_What you will do_
Exactly the lines from the beginning of the listing below through the line that contains "## 4. Team 설정" should be transcribed, and pictures must stay out.

_Data for this exercise_
----

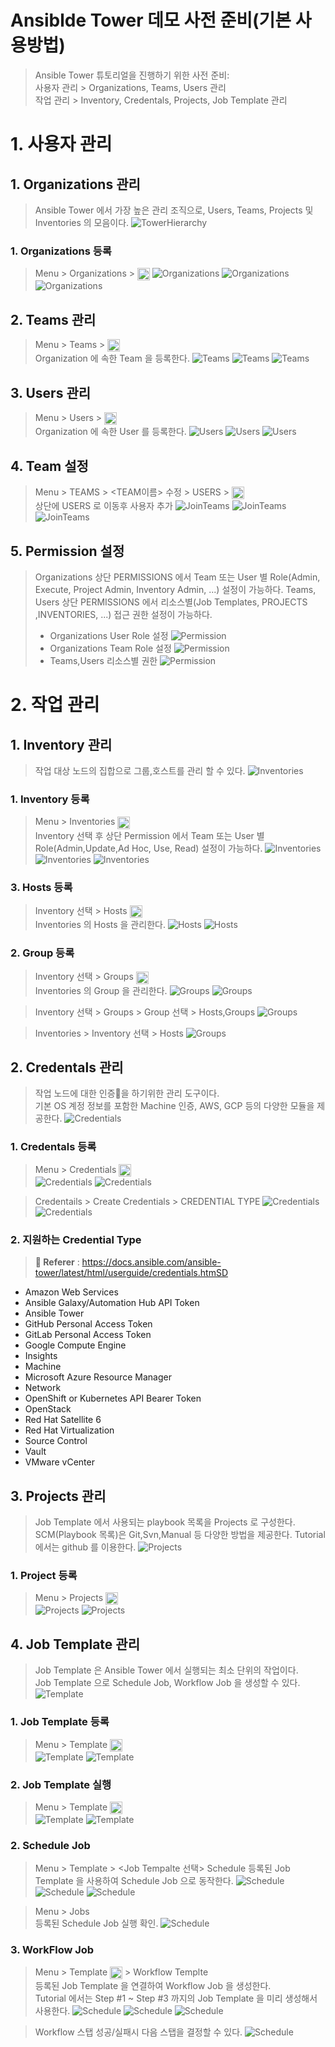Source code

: # Ansiblde Tower 데모 사전 준비(기본 사용방법)

> Ansible Tower 튜토리얼을 진행하기 위한 사전 준비: <BR>
> 사용자 관리 > Organizations, Teams, Users 관리 <BR>
> 작업 관리 > Inventory, Credentals, Projects, Job Template 관리 <BR>

# 1. 사용자 관리

## 1. Organizations 관리
> Ansible Tower 에서 가장 높은 관리 조직으로, Users, Teams, Projects 및 Inventories 의 모음이다.
![TowerHierarchy](../imgs/TowerHierarchy.png)

### 1. Organizations 등록

> Menu > Organizations > <img src="../imgs/add-button.png" width=20 height=20 align="absmiddle"/>
![Organizations](../imgs/organizations.png)
![Organizations](../imgs/create-organizations.png)
![Organizations](../imgs/list-organizations.png)

## 2. Teams 관리

> Menu > Teams > <img src="../imgs/add-button.png" width=20 height=20 align="absmiddle"/> </BR>
> Organization 에 속한 Team 을 등록한다.
![Teams](../imgs/teams.png)
![Teams](../imgs/create-teams.png)
![Teams](../imgs/list-teams.png)

## 3. Users 관리

> Menu > Users > <img src="../imgs/add-button.png" width=20 height=20 align="absmiddle"/></BR>
> Organization 에 속한 User 를 등록한다.
![Users](../imgs/users.png)
![Users](../imgs/create-users.png)
![Users](../imgs/list-users.png)

## 4. Team 설정

> Menu > TEAMS > <TEAM이름> 수정 > USERS > <img src="../imgs/add-button.png" width=20 height=20 align="absmiddle"/> </BR>
> 상단에 USERS 로 이동후 사용자 추가
![JoinTeams](../imgs/join-teams.png)
![JoinTeams](../imgs/join-teams-2.png)
![JoinTeams](../imgs/join-teams-3.png)

## 5. Permission 설정

> Organizations 상단 PERMISSIONS 에서 Team 또는 User 별 Role(Admin, Execute, Project Admin, Inventory Admin, ...) 설정이 가능하다.
> Teams, Users 상단 PERMISSIONS 에서 리소스별(Job Templates, PROJECTS ,INVENTORIES, ...) 접근 권한 설정이 가능하다.
> - Organizations User Role 설정
![Permission](../imgs/users-permissions.png)
> - Organizations Team Role 설정
![Permission](../imgs/teams-permissions.png)
> - Teams,Users 리소스별 권한
![Permission](../imgs/permissions.png)

# 2. 작업 관리

## 1. Inventory 관리
> 작업 대상 노드의 집합으로 그룹,호스트를 관리 할 수 있다.
![Inventories](../imgs/inventories.png)

### 1. Inventory 등록

> Menu > Inventories <img src="../imgs/add-button.png" width=20 height=20 align="absmiddle"/> </BR>
> Inventory 선택 후 상단 Permission 에서 Team 또는 User 별 Role(Admin,Update,Ad Hoc, Use, Read) 설정이 가능하다.
![Inventories](../imgs/create-inventories.png)
![Inventories](../imgs/list-inventories.png)
![Inventories](../imgs/permission-inventories.png)

### 3. Hosts 등록 

> Inventory 선택 > Hosts <img src="../imgs/add-button.png" width=20 height=20 align="absmiddle"/> </BR>
> Inventories 의 Hosts 을 관리한다.
![Hosts](../imgs/hosts-inventories.png) 
![Hosts](../imgs/create-hosts.png) 

### 2. Group 등록 

> Inventory 선택 > Groups <img src="../imgs/add-button.png" width=20 height=20 align="absmiddle"/> </BR>
> Inventories 의 Group 을 관리한다.
![Groups](../imgs/groups-inventories.png)
![Groups](../imgs/create-groups.png)

> Inventory 선택 > Groups > Group 선택 > Hosts,Groups
![Groups](../imgs/join-groups.png)

> Inventories > Inventory 선택 > Hosts
![Groups](../imgs/list-hosts.png)

## 2. Credentals 관리
> 작업 노드에 대한 인증을 하기위한 관리 도구이다. <BR>
> 기본 OS 계정 정보를 포함한 Machine 인증, AWS, GCP 등의 다양한 모듈을 제공한다.
![Credentials](../imgs/credentials.png)

### 1. Credentals 등록 
> Menu > Credentials <img src="../imgs/add-button.png" width=20 height=20 align="absmiddle"/> </BR>
![Credentials](../imgs/create-credentials.png)
![Credentials](../imgs/list-credentials.png)

> Credentails > Create Credentials > CREDENTIAL TYPE
![Credentials](../imgs/credentials-create-credential.png)
![Credentials](../imgs/credential-types-popup-window.png)

### 2. 지원하는 Credential Type

> **:link: Referer** : 
> https://docs.ansible.com/ansible-tower/latest/html/userguide/credentials.htmSD
- Amazon Web Services
- Ansible Galaxy/Automation Hub API Token
- Ansible Tower
- GitHub Personal Access Token
- GitLab Personal Access Token
- Google Compute Engine
- Insights
- Machine
- Microsoft Azure Resource Manager
- Network
- OpenShift or Kubernetes API Bearer Token
- OpenStack
- Red Hat Satellite 6
- Red Hat Virtualization
- Source Control
- Vault
- VMware vCenter

## 3. Projects 관리

> Job Template 에서 사용되는 playbook 목록을 Projects 로 구성한다. </br>
> SCM(Playbook 목록)은 Git,Svn,Manual 등 다양한 방법을 제공한다. Tutorial 에서는 github 를 이용한다.
![Projects](../imgs/projects.png)

### 1. Project 등록

> Menu > Projects <img src="../imgs/add-button.png" width=20 height=20 align="absmiddle"/> </BR>
![Projects](../imgs/create-projects.png)
![Projects](../imgs/list-projects.png)

## 4. Job Template 관리

> Job Template 은 Ansible Tower 에서 실행되는 최소 단위의 작업이다. </br>
> Job Template 으로 Schedule Job, Workflow Job 을 생성할 수 있다.
![Template](../imgs/templates.png)

### 1. Job Template 등록

> Menu > Template <img src="../imgs/add-button.png" width=20 height=20 align="absmiddle"/> </BR>
![Template](../imgs/create-templates.png)
![Template](../imgs/list-templates.png)

### 2. Job Template 실행

> Menu > Template  <img src="../imgs/launch-button.png" width=20 height=20 align="absmiddle"/> </BR>
![Template](../imgs/launch-templates-1.png)
![Template](../imgs/launch-templates-2.png)

### 2. Schedule Job
> Menu > Template > <Job Tempalte 선택> Schedule
> 등록된 Job Template 을 사용하여 Schedule Job 으로 동작한다.
![Schedule](../imgs/schedule.png)
![Schedule](../imgs/create-schedule.png) 
![Schedule](../imgs/list-schedule.png)

> Menu > Jobs <br>
> 등록된 Schedule Job 실행 확인.
![Schedule](../imgs/list-schedule-2.png)

### 3. WorkFlow Job

> Menu > Template <img src="../imgs/add-button.png" width=20 height=20 align="absmiddle"/> > Workflow Templte </BR>
> 등록된 Job Template 을 연결하여 Workflow Job 을 생성한다. <BR> 
> Tutorial 에서는 Step #1 ~ Step #3 까지의 Job Template 을 미리 생성해서 사용한다.
![Schedule](../imgs/workflow.png)
![Schedule](../imgs/create-workflow.png)
![Schedule](../imgs/visualizer-workflow-1.png)

> Workflow 스탭 성공/실패시 다음 스탭을 결정할 수 있다. 
![Schedule](../imgs/visualizer-workflow-2.png)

----

_Worked solution_
Source code

: # Ansiblde Tower 데모 사전 준비(기본 사용방법)

> Ansible Tower 튜토리얼을 진행하기 위한 사전 준비: <BR>
> 사용자 관리 > Organizations, Teams, Users 관리 <BR>
> 작업 관리 > Inventory, Credentals, Projects, Job Template 관리 <BR>

# 1. 사용자 관리

## 1. Organizations 관리
> Ansible Tower 에서 가장 높은 관리 조직으로, Users, Teams, Projects 및 Inventories 의 모음이다.
![TowerHierarchy](../imgs/TowerHierarchy.png)

### 1. Organizations 등록

> Menu > Organizations > <img src="../imgs/add-button.png" width=20 height=20 align="absmiddle"/>
![Organizations](../imgs/organizations.png)
![Organizations](../imgs/create-organizations.png)
![Organizations](../imgs/list-organizations.png)

## 2. Teams 관리

> Menu > Teams > <img src="../imgs/add-button.png" width=20 height=20 align="absmiddle"/> </BR>
> Organization 에 속한 Team 을 등록한다.
![Teams](../imgs/teams.png)
![Teams](../imgs/create-teams.png)
![Teams](../imgs/list-teams.png)

## 3. Users 관리

> Menu > Users > <img src="../imgs/add-button.png" width=20 height=20 align="absmiddle"/></BR>
> Organization 에 속한 User 를 등록한다.
![Users](../imgs/users.png)
![Users](../imgs/create-users.png)
![Users](../imgs/list-users.png)

## 4. Team 설정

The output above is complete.